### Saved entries
Segment Open

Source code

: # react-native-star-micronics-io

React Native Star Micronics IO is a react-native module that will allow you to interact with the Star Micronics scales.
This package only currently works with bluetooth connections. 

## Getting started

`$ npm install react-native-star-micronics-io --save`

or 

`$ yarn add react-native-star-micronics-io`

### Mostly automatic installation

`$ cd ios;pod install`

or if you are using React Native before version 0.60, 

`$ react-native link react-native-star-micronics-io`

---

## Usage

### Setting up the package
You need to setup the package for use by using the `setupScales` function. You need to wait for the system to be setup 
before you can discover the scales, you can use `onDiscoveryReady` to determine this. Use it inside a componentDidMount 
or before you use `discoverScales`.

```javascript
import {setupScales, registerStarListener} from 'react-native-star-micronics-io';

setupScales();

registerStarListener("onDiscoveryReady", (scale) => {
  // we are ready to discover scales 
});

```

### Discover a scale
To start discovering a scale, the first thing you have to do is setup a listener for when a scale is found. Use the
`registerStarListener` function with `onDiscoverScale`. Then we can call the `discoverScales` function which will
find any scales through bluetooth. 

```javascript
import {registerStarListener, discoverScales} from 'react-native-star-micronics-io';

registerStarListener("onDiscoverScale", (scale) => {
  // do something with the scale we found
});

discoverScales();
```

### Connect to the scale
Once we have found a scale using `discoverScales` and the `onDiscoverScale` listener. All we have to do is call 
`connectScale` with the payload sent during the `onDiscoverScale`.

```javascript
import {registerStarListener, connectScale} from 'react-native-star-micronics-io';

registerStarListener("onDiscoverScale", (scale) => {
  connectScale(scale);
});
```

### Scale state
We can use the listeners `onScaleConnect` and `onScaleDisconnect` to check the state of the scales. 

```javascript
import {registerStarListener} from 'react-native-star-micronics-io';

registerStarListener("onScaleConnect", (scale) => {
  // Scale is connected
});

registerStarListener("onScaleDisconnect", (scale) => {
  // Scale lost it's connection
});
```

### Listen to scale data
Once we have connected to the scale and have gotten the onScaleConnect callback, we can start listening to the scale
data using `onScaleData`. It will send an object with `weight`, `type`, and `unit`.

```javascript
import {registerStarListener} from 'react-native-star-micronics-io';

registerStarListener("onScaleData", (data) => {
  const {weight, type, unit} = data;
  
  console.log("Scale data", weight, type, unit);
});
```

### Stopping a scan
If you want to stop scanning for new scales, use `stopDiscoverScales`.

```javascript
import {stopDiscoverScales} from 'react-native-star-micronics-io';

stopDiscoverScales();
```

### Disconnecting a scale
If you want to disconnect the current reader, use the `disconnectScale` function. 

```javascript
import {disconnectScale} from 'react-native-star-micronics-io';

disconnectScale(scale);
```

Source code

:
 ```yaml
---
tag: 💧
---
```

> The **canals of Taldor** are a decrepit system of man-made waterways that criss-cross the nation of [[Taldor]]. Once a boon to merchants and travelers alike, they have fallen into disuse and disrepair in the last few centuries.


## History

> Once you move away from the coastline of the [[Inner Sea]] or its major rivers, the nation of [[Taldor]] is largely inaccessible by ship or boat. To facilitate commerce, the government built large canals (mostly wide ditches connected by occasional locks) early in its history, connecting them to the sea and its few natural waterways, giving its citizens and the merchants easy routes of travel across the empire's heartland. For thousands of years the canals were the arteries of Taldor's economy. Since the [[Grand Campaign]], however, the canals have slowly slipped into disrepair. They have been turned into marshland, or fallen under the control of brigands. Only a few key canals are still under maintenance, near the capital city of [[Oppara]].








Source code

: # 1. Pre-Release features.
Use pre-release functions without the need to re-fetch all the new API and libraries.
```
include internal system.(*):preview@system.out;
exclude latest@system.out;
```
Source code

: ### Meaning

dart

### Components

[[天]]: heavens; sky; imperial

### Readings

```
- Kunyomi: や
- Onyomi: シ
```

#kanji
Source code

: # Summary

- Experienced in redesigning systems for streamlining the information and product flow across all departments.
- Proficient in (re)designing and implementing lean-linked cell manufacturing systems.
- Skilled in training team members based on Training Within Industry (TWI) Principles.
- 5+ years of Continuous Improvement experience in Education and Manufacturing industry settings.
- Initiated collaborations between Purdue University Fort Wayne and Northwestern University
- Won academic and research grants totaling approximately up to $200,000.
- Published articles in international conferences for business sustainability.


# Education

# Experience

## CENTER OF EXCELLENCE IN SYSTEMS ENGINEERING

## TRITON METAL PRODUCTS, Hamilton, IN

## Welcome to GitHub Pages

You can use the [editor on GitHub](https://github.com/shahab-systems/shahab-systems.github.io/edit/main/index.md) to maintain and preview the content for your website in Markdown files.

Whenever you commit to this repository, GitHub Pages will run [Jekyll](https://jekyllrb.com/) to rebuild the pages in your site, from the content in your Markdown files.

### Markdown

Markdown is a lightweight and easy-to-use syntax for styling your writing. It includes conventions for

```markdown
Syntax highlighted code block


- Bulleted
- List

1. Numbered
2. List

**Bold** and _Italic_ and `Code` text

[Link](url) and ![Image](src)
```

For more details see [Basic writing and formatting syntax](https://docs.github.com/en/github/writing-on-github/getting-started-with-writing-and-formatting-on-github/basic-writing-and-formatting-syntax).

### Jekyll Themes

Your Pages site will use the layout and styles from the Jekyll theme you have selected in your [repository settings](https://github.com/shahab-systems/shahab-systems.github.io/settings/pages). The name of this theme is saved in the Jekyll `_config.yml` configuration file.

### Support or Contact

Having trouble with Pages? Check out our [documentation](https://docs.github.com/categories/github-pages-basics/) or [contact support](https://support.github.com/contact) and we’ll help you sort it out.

Segment Closed

### Exercise
Show the lines of the records above that mention "Pages".

### Output of the task
## Welcome to GitHub Pages
Whenever you commit to this repository, GitHub Pages will run [Jekyll](https://jekyllrb.com/) to rebuild the pages in your site, from the content in your Markdown files.
Your Pages site will use the layout and styles from the Jekyll theme you have selected in your [repository settings](https://github.com/shahab-systems/shahab-systems.github.io/settings/pages). The name of this theme is saved in the Jekyll `_config.yml` configuration file.
Having trouble with Pages? Check out our [documentation](https://docs.github.com/categories/github-pages-basics/) or [contact support](https://support.github.com/contact) and we’ll help you sort it out.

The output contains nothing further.